### [REQUIREMENT]
Please set down only the lines that run from the one containing "0.2% | 99.8%" to the end of the listing below, exactly as written.

**** MATERIAL PROVIDED ****

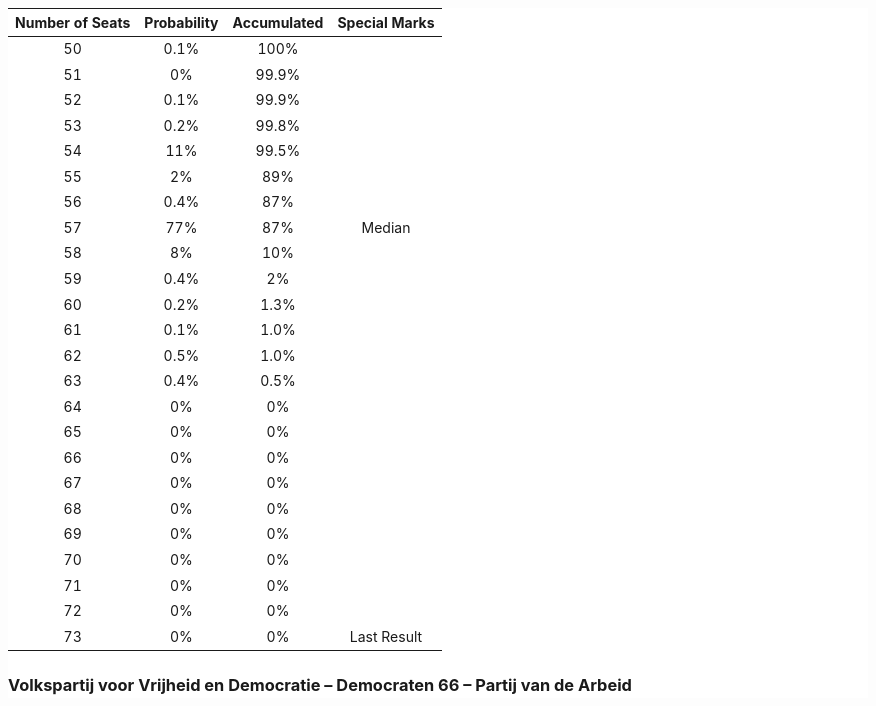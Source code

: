 | Number of Seats | Probability | Accumulated | Special Marks |
|:---------------:|:-----------:|:-----------:|:-------------:|
| 50 | 0.1% | 100% |  |
| 51 | 0% | 99.9% |  |
| 52 | 0.1% | 99.9% |  |
| 53 | 0.2% | 99.8% |  |
| 54 | 11% | 99.5% |  |
| 55 | 2% | 89% |  |
| 56 | 0.4% | 87% |  |
| 57 | 77% | 87% | Median |
| 58 | 8% | 10% |  |
| 59 | 0.4% | 2% |  |
| 60 | 0.2% | 1.3% |  |
| 61 | 0.1% | 1.0% |  |
| 62 | 0.5% | 1.0% |  |
| 63 | 0.4% | 0.5% |  |
| 64 | 0% | 0% |  |
| 65 | 0% | 0% |  |
| 66 | 0% | 0% |  |
| 67 | 0% | 0% |  |
| 68 | 0% | 0% |  |
| 69 | 0% | 0% |  |
| 70 | 0% | 0% |  |
| 71 | 0% | 0% |  |
| 72 | 0% | 0% |  |
| 73 | 0% | 0% | Last Result |

### Volkspartij voor Vrijheid en Democratie – Democraten 66 – Partij van de Arbeid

****

### [SOLUTION FOR THIS PROBLEM]
| 53 | 0.2% | 99.8% |  |
| 54 | 11% | 99.5% |  |
| 55 | 2% | 89% |  |
| 56 | 0.4% | 87% |  |
| 57 | 77% | 87% | Median |
| 58 | 8% | 10% |  |
| 59 | 0.4% | 2% |  |
| 60 | 0.2% | 1.3% |  |
| 61 | 0.1% | 1.0% |  |
| 62 | 0.5% | 1.0% |  |
| 63 | 0.4% | 0.5% |  |
| 64 | 0% | 0% |  |
| 65 | 0% | 0% |  |
| 66 | 0% | 0% |  |
| 67 | 0% | 0% |  |
| 68 | 0% | 0% |  |
| 69 | 0% | 0% |  |
| 70 | 0% | 0% |  |
| 71 | 0% | 0% |  |
| 72 | 0% | 0% |  |
| 73 | 0% | 0% | Last Result |

### Volkspartij voor Vrijheid en Democratie – Democraten 66 – Partij van de Arbeid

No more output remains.